First Blood Turns Forty: Rambo’s Father Reflects on His Iconic Creation by Hank Wagner
Although it might be hard to believe, forty years have passed since David Morrell’s classic thriller FIRST BLOOD was first published. During that time, the book’s protagonist, Rambo, has become well known across the globe, primarily due to four movies starring Sylvester Stallone. We thought it appropriate to celebrate this milestone anniversary by sitting down with Morrell, the author who started it all with his creation of the traumatized ex-soldier, to get his perspective on the novel and its important literary and cinematic legacy.
This is the 40th anniversary of the publication of FIRST BLOOD. For the occasion, you revised your novelizations for the second and third Rambo films and then wrote introductions for them. You also wrote an e-essay, “Rambo and Me: The Story behind the Story.” What was it like, revisiting those works?
Four decades. Amazing. As I revisited FIRST BLOOD and the novelizations I wrote for Rambo (FIRST BLOOD Part II) and Rambo III, I was surprised by how little the world had changed since 1972. The United States is as polarized today as when FIRST BLOOD was published. The term “post-trauma stress disorder” didn’t exist back then. Nonetheless that’s one of the themes of my novel, and now after Afghanistan and Iraq, two wars that lasted even longer than Vietnam, PTSD is more prevalent, a daily item in the news. In Rambo III, the character went to Afghanistan.

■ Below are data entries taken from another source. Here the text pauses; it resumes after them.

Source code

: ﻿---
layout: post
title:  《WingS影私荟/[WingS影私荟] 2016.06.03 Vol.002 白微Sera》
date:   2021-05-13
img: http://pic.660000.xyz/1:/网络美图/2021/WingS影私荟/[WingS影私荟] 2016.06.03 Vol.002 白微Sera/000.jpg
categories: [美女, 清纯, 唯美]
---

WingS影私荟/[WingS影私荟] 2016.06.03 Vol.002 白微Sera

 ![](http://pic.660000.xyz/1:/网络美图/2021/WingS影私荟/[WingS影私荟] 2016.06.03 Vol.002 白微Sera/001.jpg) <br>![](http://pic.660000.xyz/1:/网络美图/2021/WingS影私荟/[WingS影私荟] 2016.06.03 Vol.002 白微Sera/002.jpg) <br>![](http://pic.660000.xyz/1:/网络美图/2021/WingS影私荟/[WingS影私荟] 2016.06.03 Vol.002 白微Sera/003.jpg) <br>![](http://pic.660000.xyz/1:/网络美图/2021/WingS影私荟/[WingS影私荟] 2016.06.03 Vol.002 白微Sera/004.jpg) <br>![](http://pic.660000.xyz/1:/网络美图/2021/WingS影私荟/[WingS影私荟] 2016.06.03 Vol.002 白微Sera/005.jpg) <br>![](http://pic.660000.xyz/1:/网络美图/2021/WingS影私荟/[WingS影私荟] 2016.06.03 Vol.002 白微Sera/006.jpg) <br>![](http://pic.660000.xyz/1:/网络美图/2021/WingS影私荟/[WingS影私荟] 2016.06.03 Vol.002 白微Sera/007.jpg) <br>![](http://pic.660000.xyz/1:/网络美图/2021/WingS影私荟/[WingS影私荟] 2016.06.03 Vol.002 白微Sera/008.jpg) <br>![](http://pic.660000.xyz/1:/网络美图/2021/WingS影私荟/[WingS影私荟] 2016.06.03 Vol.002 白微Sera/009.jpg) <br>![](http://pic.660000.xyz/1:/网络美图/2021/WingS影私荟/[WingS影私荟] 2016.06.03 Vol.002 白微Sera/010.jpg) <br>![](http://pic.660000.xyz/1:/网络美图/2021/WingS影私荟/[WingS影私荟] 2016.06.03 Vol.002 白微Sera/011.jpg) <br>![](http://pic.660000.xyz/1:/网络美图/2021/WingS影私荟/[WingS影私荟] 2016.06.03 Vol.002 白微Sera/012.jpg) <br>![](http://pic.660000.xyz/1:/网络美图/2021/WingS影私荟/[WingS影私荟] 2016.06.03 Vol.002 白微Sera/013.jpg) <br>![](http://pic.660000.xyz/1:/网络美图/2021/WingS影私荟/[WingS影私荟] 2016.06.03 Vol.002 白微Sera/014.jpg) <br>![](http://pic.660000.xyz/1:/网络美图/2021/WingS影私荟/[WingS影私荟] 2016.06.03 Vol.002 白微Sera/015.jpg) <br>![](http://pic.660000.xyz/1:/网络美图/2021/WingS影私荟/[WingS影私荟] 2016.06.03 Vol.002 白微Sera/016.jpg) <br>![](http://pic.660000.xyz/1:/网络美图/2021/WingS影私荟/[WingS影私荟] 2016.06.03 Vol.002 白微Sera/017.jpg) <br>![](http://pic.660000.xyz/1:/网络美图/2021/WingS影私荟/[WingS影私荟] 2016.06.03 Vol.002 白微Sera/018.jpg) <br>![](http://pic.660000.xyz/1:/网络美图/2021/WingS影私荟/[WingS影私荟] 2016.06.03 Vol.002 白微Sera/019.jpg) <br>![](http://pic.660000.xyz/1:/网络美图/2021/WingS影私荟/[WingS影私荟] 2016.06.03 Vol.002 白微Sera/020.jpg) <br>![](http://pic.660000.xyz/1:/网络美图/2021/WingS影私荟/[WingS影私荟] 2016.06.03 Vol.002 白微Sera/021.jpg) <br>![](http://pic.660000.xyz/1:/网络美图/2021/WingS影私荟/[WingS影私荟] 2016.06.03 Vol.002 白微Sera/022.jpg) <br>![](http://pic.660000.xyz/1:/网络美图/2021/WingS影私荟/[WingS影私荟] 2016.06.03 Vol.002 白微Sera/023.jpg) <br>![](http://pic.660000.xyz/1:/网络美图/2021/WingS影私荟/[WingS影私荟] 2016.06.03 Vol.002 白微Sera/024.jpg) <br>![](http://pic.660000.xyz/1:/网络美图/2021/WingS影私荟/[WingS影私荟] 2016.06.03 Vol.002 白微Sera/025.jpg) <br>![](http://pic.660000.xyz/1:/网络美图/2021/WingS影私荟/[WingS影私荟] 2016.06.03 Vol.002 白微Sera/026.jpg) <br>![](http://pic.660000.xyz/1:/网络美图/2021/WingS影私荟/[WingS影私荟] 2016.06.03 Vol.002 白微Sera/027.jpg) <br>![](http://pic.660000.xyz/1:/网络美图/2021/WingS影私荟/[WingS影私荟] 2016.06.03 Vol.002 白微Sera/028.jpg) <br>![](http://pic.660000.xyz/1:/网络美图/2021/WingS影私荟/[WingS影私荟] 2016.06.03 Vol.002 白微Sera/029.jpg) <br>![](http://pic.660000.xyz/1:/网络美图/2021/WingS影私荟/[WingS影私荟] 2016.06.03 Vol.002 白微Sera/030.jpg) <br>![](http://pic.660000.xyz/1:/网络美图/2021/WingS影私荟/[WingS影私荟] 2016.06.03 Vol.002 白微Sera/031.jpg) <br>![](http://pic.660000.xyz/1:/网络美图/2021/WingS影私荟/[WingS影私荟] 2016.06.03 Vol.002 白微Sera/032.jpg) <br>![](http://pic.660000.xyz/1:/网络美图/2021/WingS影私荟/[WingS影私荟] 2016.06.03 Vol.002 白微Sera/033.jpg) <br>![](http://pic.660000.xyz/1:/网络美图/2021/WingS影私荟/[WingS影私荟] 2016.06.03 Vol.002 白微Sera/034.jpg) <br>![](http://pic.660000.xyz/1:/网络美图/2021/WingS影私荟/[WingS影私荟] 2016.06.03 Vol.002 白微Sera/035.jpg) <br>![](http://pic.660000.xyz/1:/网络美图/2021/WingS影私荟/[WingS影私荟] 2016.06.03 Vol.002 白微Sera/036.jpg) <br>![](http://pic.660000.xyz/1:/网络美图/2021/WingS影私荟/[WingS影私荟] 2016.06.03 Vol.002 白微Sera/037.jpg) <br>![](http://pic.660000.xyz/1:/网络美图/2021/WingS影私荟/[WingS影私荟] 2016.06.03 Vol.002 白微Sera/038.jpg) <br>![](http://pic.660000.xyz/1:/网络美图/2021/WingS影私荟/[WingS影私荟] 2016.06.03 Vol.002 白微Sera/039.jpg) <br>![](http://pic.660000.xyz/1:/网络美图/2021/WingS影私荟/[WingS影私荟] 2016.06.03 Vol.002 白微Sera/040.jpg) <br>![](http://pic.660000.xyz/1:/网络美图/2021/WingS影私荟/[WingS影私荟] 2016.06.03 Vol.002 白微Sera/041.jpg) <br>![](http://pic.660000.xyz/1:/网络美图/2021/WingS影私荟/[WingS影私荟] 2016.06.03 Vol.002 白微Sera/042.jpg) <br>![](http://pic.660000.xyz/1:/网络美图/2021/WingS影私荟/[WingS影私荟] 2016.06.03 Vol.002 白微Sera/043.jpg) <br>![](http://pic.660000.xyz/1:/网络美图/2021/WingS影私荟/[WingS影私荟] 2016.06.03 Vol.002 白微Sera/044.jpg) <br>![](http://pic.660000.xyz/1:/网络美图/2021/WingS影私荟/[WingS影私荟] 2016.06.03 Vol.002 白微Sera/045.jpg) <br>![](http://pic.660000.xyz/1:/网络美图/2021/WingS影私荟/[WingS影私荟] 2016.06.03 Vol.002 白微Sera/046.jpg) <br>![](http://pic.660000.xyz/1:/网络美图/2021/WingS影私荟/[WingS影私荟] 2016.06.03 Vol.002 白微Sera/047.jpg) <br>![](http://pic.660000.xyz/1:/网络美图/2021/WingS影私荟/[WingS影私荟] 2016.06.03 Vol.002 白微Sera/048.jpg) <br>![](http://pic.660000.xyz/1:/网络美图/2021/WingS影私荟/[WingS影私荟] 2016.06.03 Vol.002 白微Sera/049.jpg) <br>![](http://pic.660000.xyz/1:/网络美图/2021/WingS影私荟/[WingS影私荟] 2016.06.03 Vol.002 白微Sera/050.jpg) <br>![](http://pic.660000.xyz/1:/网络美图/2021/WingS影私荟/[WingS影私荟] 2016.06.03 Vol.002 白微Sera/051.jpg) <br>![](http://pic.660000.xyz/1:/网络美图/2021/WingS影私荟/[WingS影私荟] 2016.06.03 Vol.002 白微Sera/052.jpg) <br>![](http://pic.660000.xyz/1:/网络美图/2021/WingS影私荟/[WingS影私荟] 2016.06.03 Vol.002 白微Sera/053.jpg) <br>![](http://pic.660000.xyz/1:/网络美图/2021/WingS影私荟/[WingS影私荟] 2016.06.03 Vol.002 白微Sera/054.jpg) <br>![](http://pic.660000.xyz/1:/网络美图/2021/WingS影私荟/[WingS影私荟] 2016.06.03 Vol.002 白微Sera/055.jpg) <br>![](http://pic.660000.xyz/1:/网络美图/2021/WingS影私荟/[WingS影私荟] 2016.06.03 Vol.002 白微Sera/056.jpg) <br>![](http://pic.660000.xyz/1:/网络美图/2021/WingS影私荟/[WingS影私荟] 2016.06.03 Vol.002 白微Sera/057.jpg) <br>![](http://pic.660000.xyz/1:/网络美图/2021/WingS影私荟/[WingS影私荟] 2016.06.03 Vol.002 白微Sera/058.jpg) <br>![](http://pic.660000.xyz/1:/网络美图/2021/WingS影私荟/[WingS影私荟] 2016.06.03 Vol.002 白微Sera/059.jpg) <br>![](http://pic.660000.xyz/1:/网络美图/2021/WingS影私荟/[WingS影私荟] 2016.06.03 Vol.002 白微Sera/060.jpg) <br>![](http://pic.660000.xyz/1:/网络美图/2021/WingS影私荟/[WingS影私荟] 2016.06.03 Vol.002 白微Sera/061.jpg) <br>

The day the movie opened, the Soviets retreated, probably because they knew Rambo was coming. That was the end of that. Or so it seemed, and yet two decades later, Afghanistan is as much in the news as ever.
Anything you would change about FIRST BLOOD, given the chance?
For the e-book, I made slight changes. Nothing major. But I’m a compulsive reviser, and as I checked the electronic file for digital glitches, I couldn’t help tinkering. Certainly nothing major like the way I revised TESTAMENT and LAST REVEILLE for e-books. The changes to those books were so huge that I needed to get new copyrights.
Do you still have the original notes and/or manuscripts for FIRST BLOOD? Are they part of the papers you donated to University of Iowa?
I have a carbon copy of the manuscript for FIRST BLOOD and a binder of notes that I made when I wrote the novel. None of that was donated, In fact, I have a box of notes, correspondence, and edited manuscript for every book I wrote. Sometimes I need information from them. A while ago, I had a conversation with a friend who’s a best-selling author, and he told me that he throws everything out when a project is finished. I’m not sure that’s a good idea. I have an archival mentality. I keep everything, just in case.
Can you describe the time frame in which you wrote the book, from idea to final text?
I began FIRST BLOOD in the summer of 1968 when I was at graduate student at Penn State. A science-fiction writer from the Golden Age of the 1950s, Philip Klass whose pen name was William Tenn, agreed to give me private lessons about writing, and critiqued the manuscript every hundred pages or so. I worked on it for a year and then interrupted it to write my dissertation on John Barth so that I could graduate and get a teaching job. I returned to FIRST BLOOD in the spring on 1970 and continued after I went to teach at the University of Iowa. I finished it in the early summer of 1971. It was published in May of 1972. Subtracting the dissertation, I spent three years on the novel.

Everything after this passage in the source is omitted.